I only explained the process to highlight the difficulty of making it happen. The OS cannot, on its own, convert a file of any type into a PDF. The program designed to manipulate the file would have to do that.
The OS doesn't necessarily read and write text. It hands that off to a process that can handle it. Whether that is an app or a background process, it still must be rastered into printer commands. It doesn't send a capital "W", then a lowercase "h" followed by a lowercase "y" to the printer. It would have no idea what to do with that.
Office came with Automator Actions that would save an Office document to PDF, so those would be possible.
why would it be so difficult to recognise the command as a command in automator or applescript?
Recognize what command? The command to turn it into a PDF? Well, you would have to tell the default program to turn it into a PDF.
When you Print in the Finder, it calls the default program and tells it to print the document. You cannot intercept that print command to push the save as PDF command on top of it.
Therefore, you would need to create your own commands to tell the specific default program to Print, then use the Save As PDF command.
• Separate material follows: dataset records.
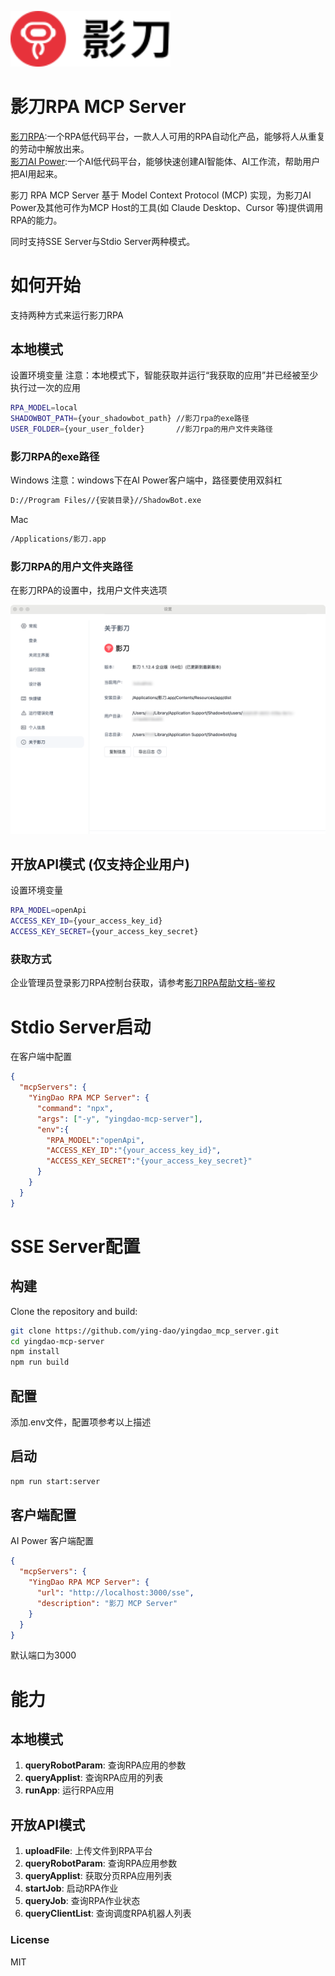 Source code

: <p>
  <img src="src/assets/yingdao_logo.svg" width="256"/>
</p>

# 影刀RPA MCP Server


[影刀RPA](https://www.yingdao.com):一个RPA低代码平台，一款人人可用的RPA自动化产品，能够将人从重复的劳动中解放出来。
<br/>
[影刀AI Power](https://www.yingdao.com/ai-power):一个AI低代码平台，能够快速创建AI智能体、AI工作流，帮助用户把AI用起来。

影刀 RPA MCP Server 基于 Model Context Protocol (MCP) 实现，为影刀AI Power及其他可作为MCP Host的工具(如 Claude Desktop、Cursor 等)提供调用RPA的能力。


同时支持SSE Server与Stdio Server两种模式。

# 如何开始
支持两种方式来运行影刀RPA
## 本地模式
设置环境变量
注意：本地模式下，智能获取并运行“我获取的应用”并已经被至少执行过一次的应用
```bash
RPA_MODEL=local
SHADOWBOT_PATH={your_shadowbot_path} //影刀rpa的exe路径
USER_FOLDER={your_user_folder}       //影刀rpa的用户文件夹路径
```
### 影刀RPA的exe路径
Windows
注意：windows下在AI Power客户端中，路径要使用双斜杠
```bash
D://Program Files//{安装目录}//ShadowBot.exe
```

Mac

```bash
/Applications/影刀.app
```

### 影刀RPA的用户文件夹路径
在影刀RPA的设置中，找用户文件夹选项
<p><img src="src/assets/user_folder.png" width="512"/></p>


## 开放API模式 (仅支持企业用户)
设置环境变量

```bash
RPA_MODEL=openApi
ACCESS_KEY_ID={your_access_key_id}
ACCESS_KEY_SECRET={your_access_key_secret}
```

### 获取方式
企业管理员登录影刀RPA控制台获取，请参考[影刀RPA帮助文档-鉴权](https://www.yingdao.com/yddoc/rpa/710499792859115520)

# Stdio Server启动
在客户端中配置
```json
{
  "mcpServers": {
    "YingDao RPA MCP Server": {
      "command": "npx",
      "args": ["-y", "yingdao-mcp-server"],
      "env":{
        "RPA_MODEL":"openApi",
        "ACCESS_KEY_ID":"{your_access_key_id}",
        "ACCESS_KEY_SECRET":"{your_access_key_secret}"
      }
    }
  }
}
```
# SSE Server配置

## 构建

Clone the repository and build:

```bash
git clone https://github.com/ying-dao/yingdao_mcp_server.git
cd yingdao-mcp-server
npm install
npm run build
```

## 配置
添加.env文件，配置项参考以上描述

## 启动
```bash
npm run start:server
```
## 客户端配置
AI Power 客户端配置
```json
{
  "mcpServers": {
    "YingDao RPA MCP Server": {
      "url": "http://localhost:3000/sse",
      "description": "影刀 MCP Server"
    }
  }
}
```
默认端口为3000

# 能力
## 本地模式
1. **queryRobotParam**: 查询RPA应用的参数
2. **queryApplist**: 查询RPA应用的列表
3. **runApp**: 运行RPA应用

## 开放API模式
1. **uploadFile**: 上传文件到RPA平台
2. **queryRobotParam**: 查询RPA应用参数
3. **queryApplist**: 获取分页RPA应用列表
4. **startJob**: 启动RPA作业
5. **queryJob**: 查询RPA作业状态
6. **queryClientList**: 查询调度RPA机器人列表

### License
MIT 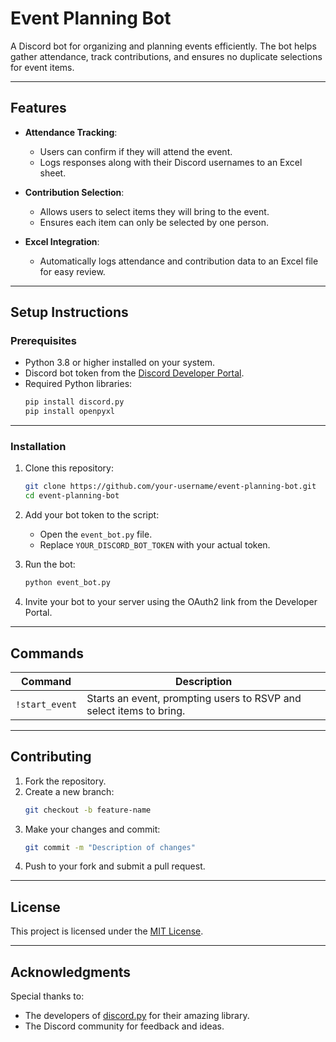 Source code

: # **Event Planning Bot**

A Discord bot for organizing and planning events efficiently. The bot helps gather attendance, track contributions, and ensures no duplicate selections for event items.

---

## **Features**

- **Attendance Tracking**:
  - Users can confirm if they will attend the event.
  - Logs responses along with their Discord usernames to an Excel sheet.

- **Contribution Selection**:
  - Allows users to select items they will bring to the event.
  - Ensures each item can only be selected by one person.

- **Excel Integration**:
  - Automatically logs attendance and contribution data to an Excel file for easy review.

---

## **Setup Instructions**

### **Prerequisites**

- Python 3.8 or higher installed on your system.
- Discord bot token from the [Discord Developer Portal](https://discord.com/developers/applications).
- Required Python libraries:
  ```bash
  pip install discord.py
  pip install openpyxl
  ```

---

### **Installation**

1. Clone this repository:
   ```bash
   git clone https://github.com/your-username/event-planning-bot.git
   cd event-planning-bot
   ```

2. Add your bot token to the script:
   - Open the `event_bot.py` file.
   - Replace `YOUR_DISCORD_BOT_TOKEN` with your actual token.

3. Run the bot:
   ```bash
   python event_bot.py
   ```

4. Invite your bot to your server using the OAuth2 link from the Developer Portal.

---

## **Commands**

| Command         | Description                                          |
|------------------|------------------------------------------------------|
| `!start_event`   | Starts an event, prompting users to RSVP and select items to bring. |

---

## **Contributing**

1. Fork the repository.
2. Create a new branch:
   ```bash
   git checkout -b feature-name
   ```
3. Make your changes and commit:
   ```bash
   git commit -m "Description of changes"
   ```
4. Push to your fork and submit a pull request.

---

## **License**

This project is licensed under the [MIT License](LICENSE).

---

## **Acknowledgments**

Special thanks to:
- The developers of [discord.py](https://github.com/Rapptz/discord.py) for their amazing library.
- The Discord community for feedback and ideas.
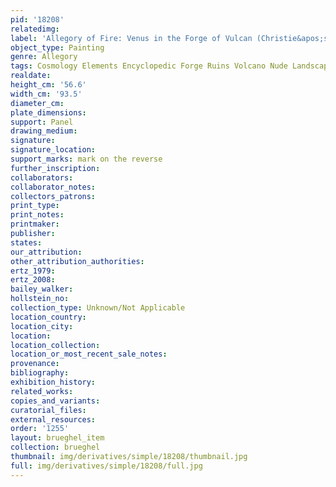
 ```yaml
---
pid: '18208'
relatedimg: 
label: 'Allegory of Fire: Venus in the Forge of Vulcan (Christie&apos;s, Paris)'
object_type: Painting
genre: Allegory
tags: Cosmology Elements Encyclopedic Forge Ruins Volcano Nude Landscape Armor
realdate: 
height_cm: '56.6'
width_cm: '93.5'
diameter_cm: 
plate_dimensions: 
support: Panel
drawing_medium: 
signature: 
signature_location: 
support_marks: mark on the reverse
further_inscription: 
collaborators: 
collaborator_notes: 
collectors_patrons: 
print_type: 
print_notes: 
printmaker: 
publisher: 
states: 
our_attribution: 
other_attribution_authorities: 
ertz_1979: 
ertz_2008: 
bailey_walker: 
hollstein_no: 
collection_type: Unknown/Not Applicable
location_country: 
location_city: 
location: 
location_collection: 
location_or_most_recent_sale_notes: 
provenance: 
bibliography: 
exhibition_history: 
related_works: 
copies_and_variants: 
curatorial_files: 
external_resources: 
order: '1255'
layout: brueghel_item
collection: brueghel
thumbnail: img/derivatives/simple/18208/thumbnail.jpg
full: img/derivatives/simple/18208/full.jpg
---
```

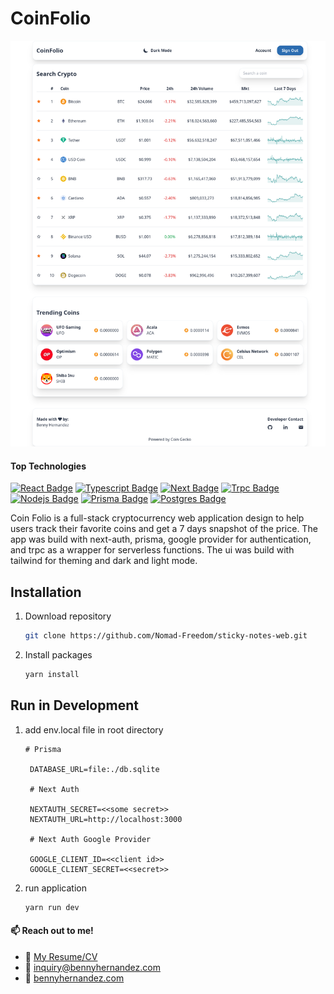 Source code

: # CoinFolio

![sticky notes app](./public/coinfolio.png)

#### Top Technologies

[![React Badge](https://img.shields.io/badge/-React-61DBFB?style=for-the-badge&labelColor=black&logo=react&logoColor=61DBFB)](#) [![Typescript Badge](https://img.shields.io/badge/-Typescript-007acc?style=for-the-badge&labelColor=black&logo=typescript&logoColor=007acc)](#) [![Next Badge](https://img.shields.io/badge/-NextJS-141414?style=for-the-badge&labelColor=black&logo=nextdotjs&logoColor=white)](#) [![Trpc Badge](https://img.shields.io/badge/-Trpc-2596be?style=for-the-badge&labelColor=black&logo=trpc&logoColor=2596be)](#) [![Nodejs Badge](https://img.shields.io/badge/-Nodejs-3C873A?style=for-the-badge&labelColor=black&logo=node.js&logoColor=3C873A)](#) [![Prisma Badge](https://img.shields.io/badge/-prisma-2d3748?style=for-the-badge&labelColor=black&logo=prisma&logoColor=2d3748)](#) [![Postgres Badge](https://img.shields.io/badge/-PostgreSQL-4169E1?style=for-the-badge&labelColor=black&logo=postgresql&logoColor=4169E1)](#)

Coin Folio is a full-stack cryptocurrency web application design to help users track their favorite coins and get a 7 days snapshot of the price. The app was build with next-auth, prisma, google provider for authentication, and trpc as a wrapper for serverless functions. The ui was build with tailwind for theming and dark and light mode.

## Installation

1. Download repository
   ```bash
   git clone https://github.com/Nomad-Freedom/sticky-notes-web.git
   ```
2. Install packages
   ```bash
   yarn install
   ```

## Run in Development

1. add env.local file in root directory

   ```env
   # Prisma

    DATABASE_URL=file:./db.sqlite

    # Next Auth

    NEXTAUTH_SECRET=<<some secret>>
    NEXTAUTH_URL=http://localhost:3000

    # Next Auth Google Provider

    GOOGLE_CLIENT_ID=<<client id>>
    GOOGLE_CLIENT_SECRET=<<secret>>
   ```

2. run application
   ```bash
   yarn run dev
   ```

<!-- TODO: Add last video link -->

#### :mailbox: Reach out to me!

- :paperclip: [My Resume/CV](https://github.com/Nomad-Freedom/Nomad-Freedom/blob/main/resume/resume.pdf)
- :email: inquiry@bennyhernandez.com
- :link: [bennyhernandez.com](https://www.bennyhernandez.com)
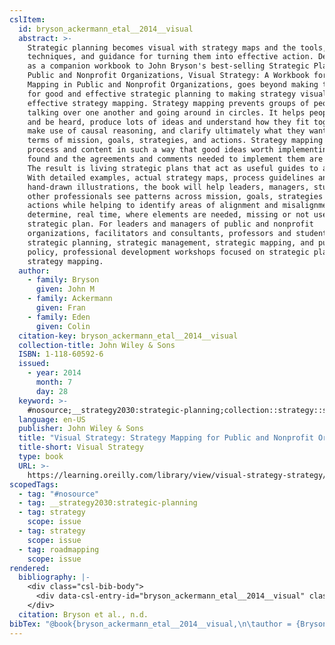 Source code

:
 ```yaml
---
cslItem:
  id: bryson_ackermann_etal__2014__visual
  abstract: >-
    Strategic planning becomes visual with strategy maps and the tools,
    techniques, and guidance for turning them into effective action. Developed
    as a companion workbook to John Bryson's best-selling Strategic Planning in
    Public and Nonprofit Organizations, Visual Strategy: A Workbook for Strategy
    Mapping in Public and Nonprofit Organizations, goes beyond making the case
    for good and effective strategic planning to making strategy visual through
    effective strategy mapping. Strategy mapping prevents groups of people from
    talking over one another and going around in circles. It helps people speak
    and be heard, produce lots of ideas and understand how they fit together,
    make use of causal reasoning, and clarify ultimately what they want to do in
    terms of mission, goals, strategies, and actions. Strategy mapping can join
    process and content in such a way that good ideas worth implementing are
    found and the agreements and comments needed to implement them are reached.
    The result is living strategic plans that act as useful guides to action.
    With detailed examples, actual strategy maps, process guidelines and
    hand-drawn illustrations, the book will help leaders, managers, students and
    other professionals see patterns across mission, goals, strategies and
    actions while helping to identify areas of alignment and misalignment and
    determine, real time, where elements are needed, missing or not useful in a
    strategic plan. For leaders and managers of public and nonprofit
    organizations, facilitators and consultants, professors and students of
    strategic planning, strategic management, strategic mapping, and public
    policy, professional development workshops focused on strategic planning and
    strategy mapping.
  author:
    - family: Bryson
      given: John M
    - family: Ackermann
      given: Fran
    - family: Eden
      given: Colin
  citation-key: bryson_ackermann_etal__2014__visual
  collection-title: John Wiley & Sons
  ISBN: 1-118-60592-6
  issued:
    - year: 2014
      month: 7
      day: 28
  keyword: >-
    #nosource;__strategy2030:strategic-planning;collection::strategy::strategy::roadmapping
  language: en-US
  publisher: John Wiley & Sons
  title: "Visual Strategy: Strategy Mapping for Public and Nonprofit Organizations"
  title-short: Visual Strategy
  type: book
  URL: >-
    https://learning.oreilly.com/library/view/visual-strategy-strategy/9781118876695/
scopedTags:
  - tag: "#nosource"
  - tag: __strategy2030:strategic-planning
  - tag: strategy
    scope: issue
  - tag: strategy
    scope: issue
  - tag: roadmapping
    scope: issue
rendered:
  bibliography: |-
    <div class="csl-bib-body">
      <div data-csl-entry-id="bryson_ackermann_etal__2014__visual" class="csl-entry">Bryson, J. M., Ackermann, F., &#38; Eden, C. n.d.. <i>Visual Strategy: Strategy Mapping for Public and Nonprofit Organizations</i>. John Wiley &#38; Sons. https://learning.oreilly.com/library/view/visual-strategy-strategy/9781118876695/</div>
    </div>
  citation: Bryson et al., n.d.
bibTex: "@book{bryson_ackermann_etal__2014__visual,\n\tauthor = {Bryson, John M and Ackermann, Fran and Eden, Colin},\n\tseries = {John {Wiley} & {Sons}},\n\tpublisher = {John Wiley & Sons},\n\ttitle = {Visual {Strategy}: Strategy {Mapping} for {Public} and {Nonprofit} {Organizations}},\n}\n\n"
---
```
This could be done with UI scripting in AppleScript, or possibly Watch Me Do in Automator, but you would have to parse out which program opens what file type and either tell it to convert to PDF or Print, then click the Save As PDF command.
You can create an Automator Service that gets Files in the Finder, then run your "convert to or print then save as PDF" algorithm. You could give that Service a shortcut. While you may have collected all the underpants, you still need to flesh out Phase 2 in order to Profit.